▶ **Extracted data entries**:
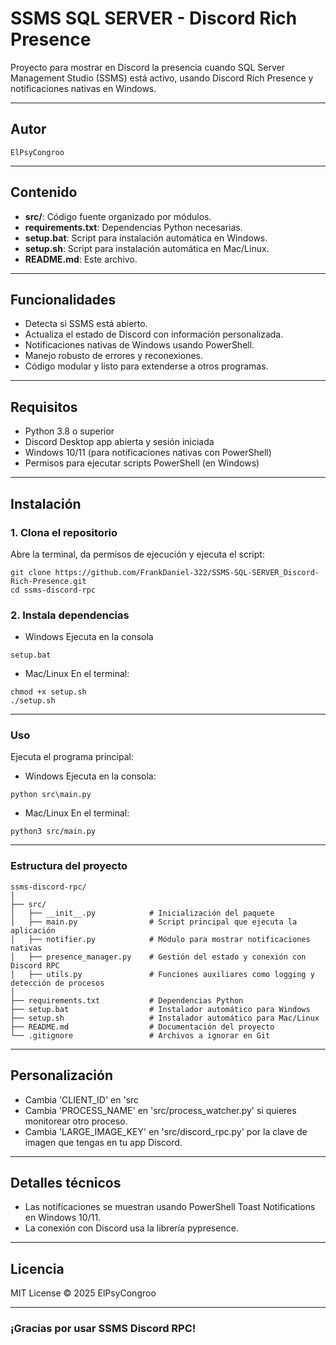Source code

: # SSMS SQL SERVER - Discord Rich Presence

Proyecto para mostrar en Discord la presencia cuando SQL Server Management Studio (SSMS) está activo, usando Discord Rich Presence y notificaciones nativas en Windows.

---

## Autor

    ElPsyCongroo

---

## Contenido

- **src/**: Código fuente organizado por módulos.
- **requirements.txt**: Dependencias Python necesarias.
- **setup.bat**: Script para instalación automática en Windows.
- **setup.sh**: Script para instalación automática en Mac/Linux.
- **README.md**: Este archivo.

---

## Funcionalidades

- Detecta si SSMS está abierto.
- Actualiza el estado de Discord con información personalizada.
- Notificaciones nativas de Windows usando PowerShell.
- Manejo robusto de errores y reconexiones.
- Código modular y listo para extenderse a otros programas.

---

## Requisitos

- Python 3.8 o superior
- Discord Desktop app abierta y sesión iniciada
- Windows 10/11 (para notificaciones nativas con PowerShell)
- Permisos para ejecutar scripts PowerShell (en Windows)

---

## Instalación

### 1. Clona el repositorio

Abre la terminal, da permisos de ejecución y ejecuta el script:

    git clone https://github.com/FrankDaniel-322/SSMS-SQL-SERVER_Discord-Rich-Presence.git
    cd ssms-discord-rpc

### 2. Instala dependencias

- Windows
Ejecuta en la consola
```
setup.bat
```
- Mac/Linux
En el terminal:
```
chmod +x setup.sh
./setup.sh
```
---

### Uso

Ejecuta el programa principal:

- Windows
Ejecuta en la consola:
```
python src\main.py
```
- Mac/Linux
En el terminal:
```
python3 src/main.py
```
---

### Estructura del proyecto
```
ssms-discord-rpc/
│
├── src/
│   ├── __init__.py            # Inicialización del paquete
│   ├── main.py                # Script principal que ejecuta la aplicación
│   ├── notifier.py            # Módulo para mostrar notificaciones nativas
│   ├── presence_manager.py    # Gestión del estado y conexión con Discord RPC
│   ├── utils.py               # Funciones auxiliares como logging y detección de procesos
│
├── requirements.txt           # Dependencias Python
├── setup.bat                  # Instalador automático para Windows
├── setup.sh                   # Instalador automático para Mac/Linux
├── README.md                  # Documentación del proyecto
└── .gitignore                 # Archivos a ignorar en Git
```

---

## Personalización

 - Cambia 'CLIENT_ID' en 'src
 - Cambia 'PROCESS_NAME' en 'src/process_watcher.py' si quieres monitorear otro proceso.
 - Cambia 'LARGE_IMAGE_KEY' en 'src/discord_rpc.py' por la clave de imagen que tengas en tu app Discord.

---

## Detalles técnicos

 - Las notificaciones se muestran usando PowerShell Toast Notifications en Windows 10/11.
 - La conexión con Discord usa la librería pypresence.

---

## Licencia

MIT License © 2025 ElPsyCongroo

---

### ¡Gracias por usar SSMS Discord RPC!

▶ **Brief**:
Copy, without any change, the lines from the one that contains "cd ssms-discord-rpc" to the final line of the entries above.

▶ **Response to the task**:
    cd ssms-discord-rpc

### 2. Instala dependencias

- Windows
Ejecuta en la consola
```
setup.bat
```
- Mac/Linux
En el terminal:
```
chmod +x setup.sh
./setup.sh
```
---

### Uso

Ejecuta el programa principal:

- Windows
Ejecuta en la consola:
```
python src\main.py
```
- Mac/Linux
En el terminal:
```
python3 src/main.py
```
---

### Estructura del proyecto
```
ssms-discord-rpc/
│
├── src/
│   ├── __init__.py            # Inicialización del paquete
│   ├── main.py                # Script principal que ejecuta la aplicación
│   ├── notifier.py            # Módulo para mostrar notificaciones nativas
│   ├── presence_manager.py    # Gestión del estado y conexión con Discord RPC
│   ├── utils.py               # Funciones auxiliares como logging y detección de procesos
│
├── requirements.txt           # Dependencias Python
├── setup.bat                  # Instalador automático para Windows
├── setup.sh                   # Instalador automático para Mac/Linux
├── README.md                  # Documentación del proyecto
└── .gitignore                 # Archivos a ignorar en Git
```

---

## Personalización

 - Cambia 'CLIENT_ID' en 'src
 - Cambia 'PROCESS_NAME' en 'src/process_watcher.py' si quieres monitorear otro proceso.
 - Cambia 'LARGE_IMAGE_KEY' en 'src/discord_rpc.py' por la clave de imagen que tengas en tu app Discord.

---

## Detalles técnicos

 - Las notificaciones se muestran usando PowerShell Toast Notifications en Windows 10/11.
 - La conexión con Discord usa la librería pypresence.

---

## Licencia

MIT License © 2025 ElPsyCongroo

---

### ¡Gracias por usar SSMS Discord RPC!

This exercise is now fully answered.